=== Section Start ===
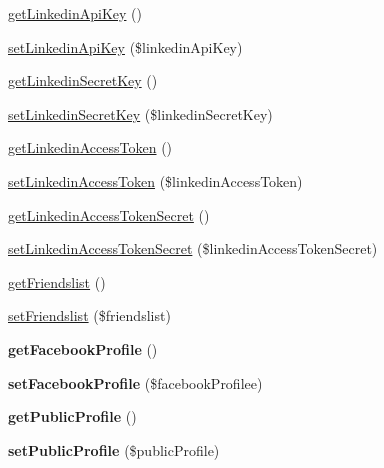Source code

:\begin{DoxyCompactItemize}
\item 
\hyperlink{class_social_a14de4aea6c228bdd39c3ae5548a9aac7}{get\+Linkedin\+Api\+Key} ()
\item 
\hyperlink{class_social_a933ba1ba3da035eeee26d204a78f4f5e}{set\+Linkedin\+Api\+Key} (\$linkedin\+Api\+Key)
\item 
\hyperlink{class_social_ade42597aeb3ea2b7438ba6e443bf3453}{get\+Linkedin\+Secret\+Key} ()
\item 
\hyperlink{class_social_a4ebeae591761bec743d39d90b38c6eec}{set\+Linkedin\+Secret\+Key} (\$linkedin\+Secret\+Key)
\item 
\hyperlink{class_social_a03db92318028e3afb18ce5bce8a3f5bf}{get\+Linkedin\+Access\+Token} ()
\item 
\hyperlink{class_social_a66e7e2b0a58f82ac52f3bd6949851696}{set\+Linkedin\+Access\+Token} (\$linkedin\+Access\+Token)
\item 
\hyperlink{class_social_acf38205b308f87ee75ef0c1b0eb3f1ae}{get\+Linkedin\+Access\+Token\+Secret} ()
\item 
\hyperlink{class_social_a247b6bb0eda5d9f36561a2deb8683dc6}{set\+Linkedin\+Access\+Token\+Secret} (\$linkedin\+Access\+Token\+Secret)
\item 
\hyperlink{class_social_a880fa8e0f8e837265b8e39662507ff26}{get\+Friendslist} ()
\item 
\hyperlink{class_social_a8202f0f9153925edb442480041cba960}{set\+Friendslist} (\$friendslist)
\item 
\hypertarget{class_social_ab81d8838835b082636e3c77b4dfcc55b}{{\bfseries get\+Facebook\+Profile} ()}\label{class_social_ab81d8838835b082636e3c77b4dfcc55b}

\item 
\hypertarget{class_social_a30ca9a3e8c55138b4c7c625b7e916c46}{{\bfseries set\+Facebook\+Profile} (\$facebook\+Profilee)}\label{class_social_a30ca9a3e8c55138b4c7c625b7e916c46}

\item 
\hypertarget{class_social_a600ed4be99b38e34c7f03cd270578696}{{\bfseries get\+Public\+Profile} ()}\label{class_social_a600ed4be99b38e34c7f03cd270578696}

\item 
\hypertarget{class_social_ad144b783bf98639509dca96b66a52388}{{\bfseries set\+Public\+Profile} (\$public\+Profile)}\label{class_social_ad144b783bf98639509dca96b66a52388}

\end{DoxyCompactItemize}
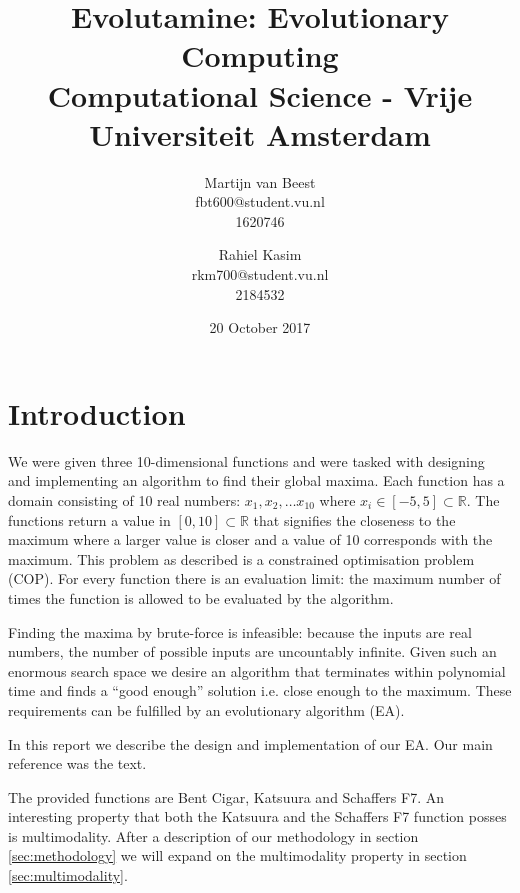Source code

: 



\title{Evolutamine: Evolutionary Computing\\
  \small Computational Science - Vrije Universiteit Amsterdam}

\author
{
    Martijn van Beest\\
    \small{fbt600@student.vu.nl}\\
    \small{1620746}
    \and
    Rahiel Kasim\\
    \small{rkm700@student.vu.nl}\\
    \small{2184532}
}
\date{20 October 2017}
\maketitle


\section{Introduction}
We were given three 10-dimensional functions and were tasked with designing and implementing an
algorithm to find their global maxima. Each function has a domain consisting of 10 real numbers:
$x_1, x_2, \ldots x_{10}$ where $x_i \in [-5, 5] \subset \mathbb{R}$. The functions return a value
in $[0, 10] \subset \mathbb{R}$ that signifies the closeness to the maximum where a larger value is
closer and a value of 10 corresponds with the maximum. This problem as described is a constrained
optimisation problem (COP). For every function there is an evaluation limit: the maximum number of
times the function is allowed to be evaluated by the algorithm.

Finding the maxima by brute-force is infeasible: because the inputs are real numbers, the number of
possible inputs are uncountably infinite. Given such an enormous search space we desire an algorithm
that terminates within polynomial time and finds a ``good enough'' solution i.e. close enough to the
maximum. These requirements can be fulfilled by an evolutionary algorithm (EA).

In this report we describe the design and implementation of our EA. Our main reference was the
text\book.

The provided functions are Bent Cigar, Katsuura and Schaffers F7. An interesting property that both
the Katsuura and the Schaffers F7 function posses is multimodality. After a description of our
methodology in section \ref{sec:methodology} we will expand on the multimodality property in section
\ref{sec:multimodality}.

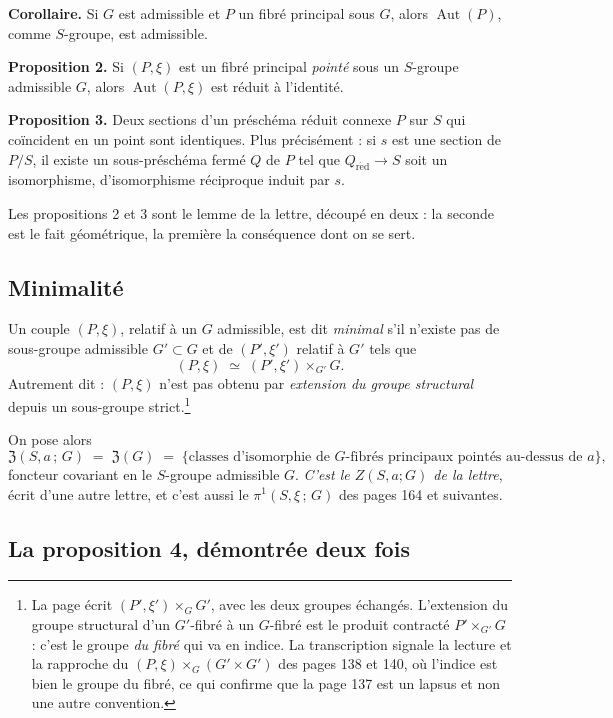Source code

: \documentclass[11pt,a4paper]{article}
\begin{document}
\textbf{Corollaire.} Si $G$ est admissible et $P$ un fibré principal sous $G$,
alors $\operatorname{Aut}(P)$, comme $S$-groupe, est admissible.

\textbf{Proposition 2.} Si $(P, \xi)$ est un fibré principal \emph{pointé} sous
un $S$-groupe admissible $G$, alors $\operatorname{Aut}(P, \xi)$ est réduit à
l'identité.

\textbf{Proposition 3.} Deux sections d'un préschéma réduit connexe $P$ sur $S$
qui coïncident en un point sont identiques. Plus précisément : si $s$ est une
section de $P/S$, il existe un sous-préschéma fermé $Q$ de $P$ tel que
$Q_{\mathrm{r\acute{e}d}} \to S$ soit un isomorphisme, d'isomorphisme
réciproque induit par $s$.

Les propositions 2 et 3 sont le lemme de la lettre, découpé en deux : la
seconde est le fait géométrique, la première la conséquence dont on se sert.

\subsection*{Minimalité}

Un couple $(P, \xi)$, relatif à un $G$ admissible, est dit \emph{minimal} s'il
n'existe pas de sous-groupe admissible $G' \subset G$ et de $(P', \xi')$
relatif à $G'$ tels que
\[
  (P, \xi) \;\simeq\; (P', \xi') \times_{G'} G .
\]
Autrement dit : $(P,\xi)$ n'est pas obtenu par \emph{extension du groupe
structural} depuis un sous-groupe strict.\footnote{La page écrit
$(P',\xi') \times_{G} G'$, avec les deux groupes échangés. L'extension du
groupe structural d'un $G'$-fibré à un $G$-fibré est le produit contracté
$P' \times_{G'} G$ : c'est le groupe \emph{du fibré} qui va en indice. La
transcription signale la lecture et la rapproche du $(P,\xi) \times_{G}
(G' \times G')$ des pages 138 et 140, où l'indice est bien le groupe du fibré,
ce qui confirme que la page 137 est un lapsus et non une autre convention.}

On pose alors
\[
  \mathfrak{Z}(S, a\,;\, G) \;=\; \mathfrak{Z}(G) \;=\;
  \bigl\{\text{classes d'isomorphie de $G$-fibrés principaux pointés au-dessus
  de } a\bigr\} ,
\]
foncteur covariant en le $S$-groupe admissible $G$. \emph{C'est le $Z(S,a;G)$
de la lettre}, écrit d'une autre lettre, et c'est aussi le
$\pi^{1}(S,\xi\,;\,G)$ des pages 164 et suivantes.

\subsection*{La proposition 4, démontrée deux fois}
\end{document}
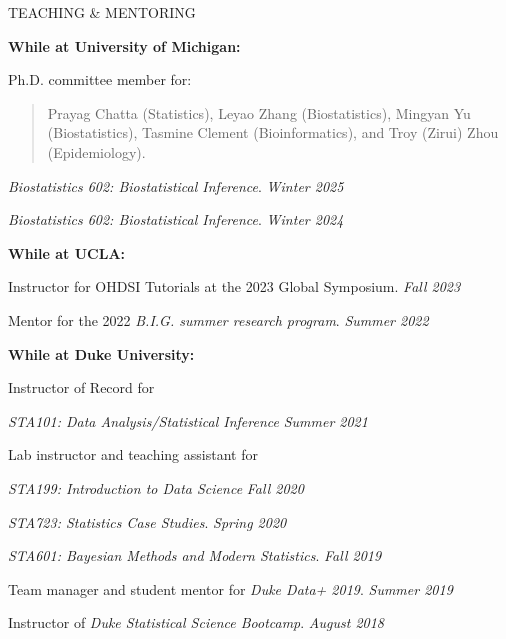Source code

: \documentclass{resume} %
\begin{document}
\begin{rSection}{TEACHING \& MENTORING}
	
\hspace*{-0.2in}\textbf{While at University of Michigan:}

Ph.D.  committee member for: 

\begin{quote}
	Prayag Chatta (Statistics), Leyao Zhang (Biostatistics),  Mingyan Yu (Biostatistics), Tasmine Clement (Bioinformatics), and Troy (Zirui) Zhou (Epidemiology). 
\end{quote}
	

    \emph{Biostatistics 602: Biostatistical Inference}.  \hfill {\em Winter 2025}


 \emph{Biostatistics 602: Biostatistical Inference}.  \hfill {\em Winter 2024}

\smallskip 

\hspace*{-0.2in}\textbf{While at UCLA:}
	
	Instructor for OHDSI Tutorials at the 2023 Global Symposium.  \hfill {\em Fall 2023}
		
	Mentor for the 2022 \emph{B.I.G. summer research program}.  \hfill {\em Summer 2022}
	
\smallskip 
	
\hspace*{-0.2in}\textbf{While at Duke University:}
	
	Instructor of Record for 
	
	\emph{STA101: Data Analysis/Statistical Inference} \hfill {\em Summer 2021}
	
	Lab instructor and teaching assistant for 
	
	\hspace{0.2in} \emph{STA199: Introduction to Data Science} \hfill {\em Fall 2020}
	
	\hspace{0.2in} \emph{STA723: Statistics Case Studies}. \hfill {\em Spring 2020}
	
	\hspace{0.2in} \emph{STA601: Bayesian Methods and Modern Statistics}. \hfill {\em Fall 2019}
	
	
	Team manager and student mentor for \emph{Duke Data+ 2019}. \hfill {\em Summer 2019}
	
	Instructor of \emph{Duke Statistical Science Bootcamp}. \hfill {\em August 2018}
\end{rSection}
\end{document}
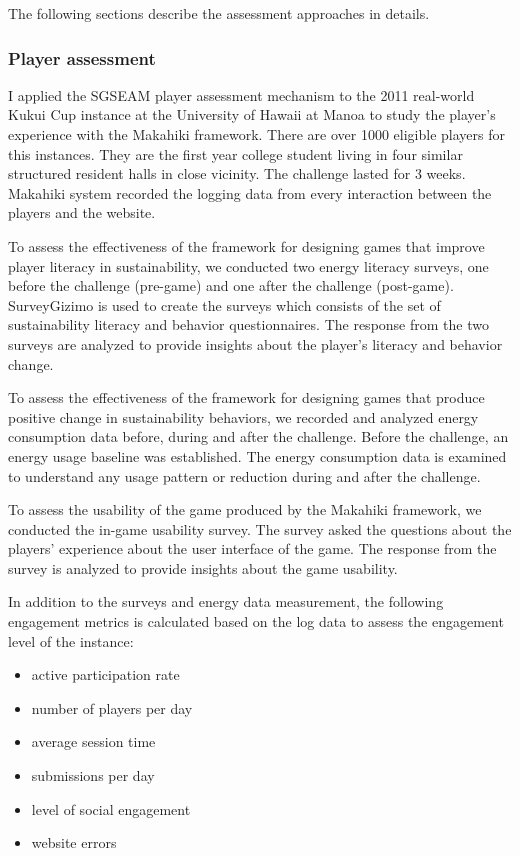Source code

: The following sections describe the assessment approaches in details. 

\subsubsection{Player assessment}

I applied the SGSEAM player assessment mechanism to the 2011 real-world Kukui Cup instance at the University of Hawaii at Manoa to study the player's experience with the Makahiki framework. There are over 1000 eligible players for this instances. They are the first year college student living in four similar structured resident halls in close vicinity. The challenge lasted for 3 weeks. Makahiki system recorded the logging data from every interaction between the players and the website.

To assess the effectiveness of the framework for designing games that improve player literacy in sustainability, we
conducted two energy literacy surveys, one before the challenge (pre-game) and one after
the challenge (post-game). SurveyGizimo is used to create the surveys which consists of the set of sustainability literacy and behavior questionnaires. The response from the two surveys are analyzed to provide insights about the player's literacy and behavior change.

To assess the effectiveness of the framework for designing games that produce positive change in sustainability
behaviors, we recorded and analyzed energy consumption data before, during and after the
challenge.  Before the challenge, an energy usage baseline was established. The energy consumption data is examined to understand any usage pattern or reduction during and after the challenge.

To assess the usability of the game produced by the Makahiki framework, we conducted the in-game usability survey. The survey asked the questions about the players' experience about the user interface of the game. The response from the survey is analyzed to provide insights about the game usability.

In addition to the surveys and energy data measurement, the following engagement metrics is calculated based on the log data to assess the engagement level of the instance:

\begin{itemize}
\item active participation rate
\item number of players per day
\item average session time
\item submissions per day
\item level of social engagement
\item website errors
\end{itemize}

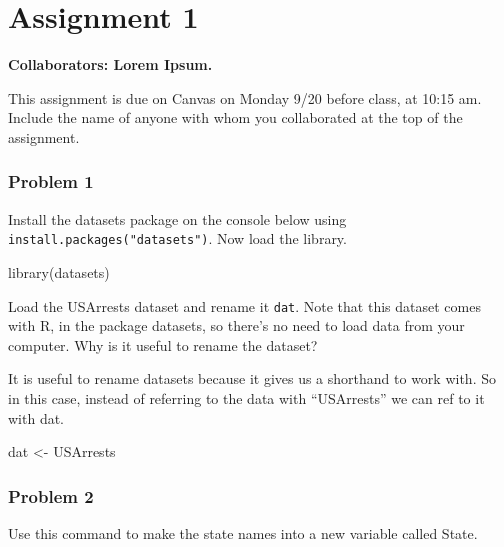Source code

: \documentclass[
]{article}
\newenvironment{Shaded}{\begin{snugshade}}{\end{snugshade}}
\newcommand{\FunctionTok}[1]{\textcolor[rgb]{0.00,0.00,0.00}{#1}}
\newcommand{\NormalTok}[1]{#1}
\newcommand{\OtherTok}[1]{\textcolor[rgb]{0.56,0.35,0.01}{#1}}
\newcommand{\SpecialCharTok}[1]{\textcolor[rgb]{0.00,0.00,0.00}{#1}}
\begin{document}
\hypertarget{assignment-1}{%
\section{Assignment 1}\label{assignment-1}}

\textbf{Collaborators: Lorem Ipsum. }

This assignment is due on Canvas on Monday 9/20 before class, at 10:15
am. Include the name of anyone with whom you collaborated at the top of
the assignment.

\hypertarget{problem-1}{%
\subsubsection{Problem 1}\label{problem-1}}

Install the datasets package on the console below using
\texttt{install.packages("datasets")}. Now load the library.

\begin{Shaded}
\begin{Highlighting}[]
\FunctionTok{library}\NormalTok{(datasets)}
\end{Highlighting}
\end{Shaded}

Load the USArrests dataset and rename it \texttt{dat}. Note that this
dataset comes with R, in the package datasets, so there's no need to
load data from your computer. Why is it useful to rename the dataset?

It is useful to rename datasets because it gives us a shorthand to work
with. So in this case, instead of referring to the data with
``USArrests'' we can ref to it with dat.

\begin{Shaded}
\begin{Highlighting}[]
\NormalTok{dat }\OtherTok{\textless{}{-}}\NormalTok{ USArrests}
\end{Highlighting}
\end{Shaded}

\hypertarget{problem-2}{%
\subsubsection{Problem 2}\label{problem-2}}

Use this command to make the state names into a new variable called
State.

\begin{Shaded}
\end{Shaded}
\end{document}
=== Section End ===
PROMPT. Among the entries above, how many lines include the word "during"? Give the number with no comment.

RESPONSE TO THIS TASK. 2